Saturday, June 9, 2018

Building An AWS Multi-region Serverless Application With A Single Lambda, Multi-master Database, And Deep Ping Healthchecks

Introduction

Amazon published this excellent article: https://aws.amazon.com/blogs/compute/building-a-multi-region-serverless-application-with-amazon-api-gateway-and-aws-lambda, which moves us closer to pagerless computing (http://jimshowalter.blogspot.com/2018/06/the-promise-of-pagerless-computing.html).

But Amazon's solution has multiple lambdas, depends on API Gateway, and has no backend.
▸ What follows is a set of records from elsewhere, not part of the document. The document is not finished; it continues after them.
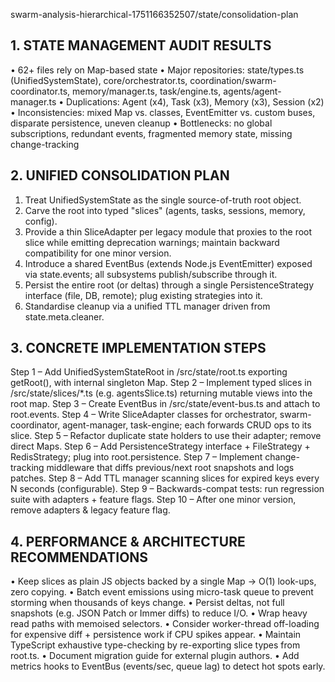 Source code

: swarm-analysis-hierarchical-1751166352507/state/consolidation-plan

## 1. STATE MANAGEMENT AUDIT RESULTS
• 62+ files rely on Map-based state
• Major repositories: state/types.ts (UnifiedSystemState), core/orchestrator.ts, coordination/swarm-coordinator.ts, memory/manager.ts, task/engine.ts, agents/agent-manager.ts
• Duplications: Agent (x4), Task (x3), Memory (x3), Session (x2)
• Inconsistencies: mixed Map vs. classes, EventEmitter vs. custom buses, disparate persistence, uneven cleanup
• Bottlenecks: no global subscriptions, redundant events, fragmented memory state, missing change-tracking

## 2. UNIFIED CONSOLIDATION PLAN
1. Treat UnifiedSystemState as the single source-of-truth root object.
2. Carve the root into typed "slices" (agents, tasks, sessions, memory, config).
3. Provide a thin SliceAdapter per legacy module that proxies to the root slice while emitting deprecation warnings; maintain backward compatibility for one minor version.
4. Introduce a shared EventBus (extends Node.js EventEmitter) exposed via state.events; all subsystems publish/subscribe through it.
5. Persist the entire root (or deltas) through a single PersistenceStrategy interface (file, DB, remote); plug existing strategies into it.
6. Standardise cleanup via a unified TTL manager driven from state.meta.cleaner.

## 3. CONCRETE IMPLEMENTATION STEPS
Step 1 – Add UnifiedSystemStateRoot in /src/state/root.ts exporting getRoot(), with internal singleton Map.
Step 2 – Implement typed slices in /src/state/slices/*.ts (e.g. agentsSlice.ts) returning mutable views into the root map.
Step 3 – Create EventBus in /src/state/event-bus.ts and attach to root.events.
Step 4 – Write SliceAdapter classes for orchestrator, swarm-coordinator, agent-manager, task-engine; each forwards CRUD ops to its slice.
Step 5 – Refactor duplicate state holders to use their adapter; remove direct Maps.
Step 6 – Add PersistenceStrategy interface + FileStrategy + RedisStrategy; plug into root.persistence.
Step 7 – Implement change-tracking middleware that diffs previous/next root snapshots and logs patches.
Step 8 – Add TTL manager scanning slices for expired keys every N seconds (configurable).
Step 9 – Backwards-compat tests: run regression suite with adapters + feature flags.
Step 10 – After one minor version, remove adapters & legacy feature flag.

## 4. PERFORMANCE & ARCHITECTURE RECOMMENDATIONS
• Keep slices as plain JS objects backed by a single Map → O(1) look-ups, zero copying.
• Batch event emissions using micro-task queue to prevent storming when thousands of keys change.
• Persist deltas, not full snapshots (e.g. JSON Patch or Immer diffs) to reduce I/O.
• Wrap heavy read paths with memoised selectors.
• Consider worker-thread off-loading for expensive diff + persistence work if CPU spikes appear.
• Maintain TypeScript exhaustive type-checking by re-exporting slice types from root.ts.
• Document migration guide for external plugin authors.
• Add metrics hooks to EventBus (events/sec, queue lag) to detect hot spots early.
This article shows how to start with that solution, and:
  • Modify it to have a single lambda.
  • Connect to a DynamoDB backend that uses global tables (so the entire end-to-end stack fails over).
  • Check health with a tunable combination of shallow (front-end only) and deep (back-end) pings.
  • Keep almost the entire solution in the free tier.
There might be some controversy about the first two items, so let's start by addressing those:

Q: Why a single lambda?
  • We want the health check to be a reliable indicator that the application is working. If the health check hits a different lambda than a constellation of N lambdas constituting the application, it could report that the health check lambda is working fine, but the application is actually broken. (The terminology is a bit tricky here. There's actually a pool of lambdas running in instances, not just one lambda. Our point is that each instance is running the same code.)
  • We want to use the health check to keep the lambda warm, and hit the same lambda with our other calls (in this example, just "hello", but any number of other calls can hit the same lambda), so calls rarely encounter a cold start. (UPDATE: AWS introduced provisioned concurrency, which keeps a pool of lambdas ready to use, but it has to be paid for. We want to exploit the free tier as much as possible.)
  • We want to reuse the database connection as much as possible (although establishing a connection to DynamoDB is fast anyway).
  • We don't want to have to manage N different lambda files, particularly with them hitting the same shared database, and needing much of the same code.
There are arguments for and against single lambdas, and much active discussion online. One of the cons is that a larger lambda takes longer to cold start, but our lambda really isn't very big (and we're not packaging very much with it).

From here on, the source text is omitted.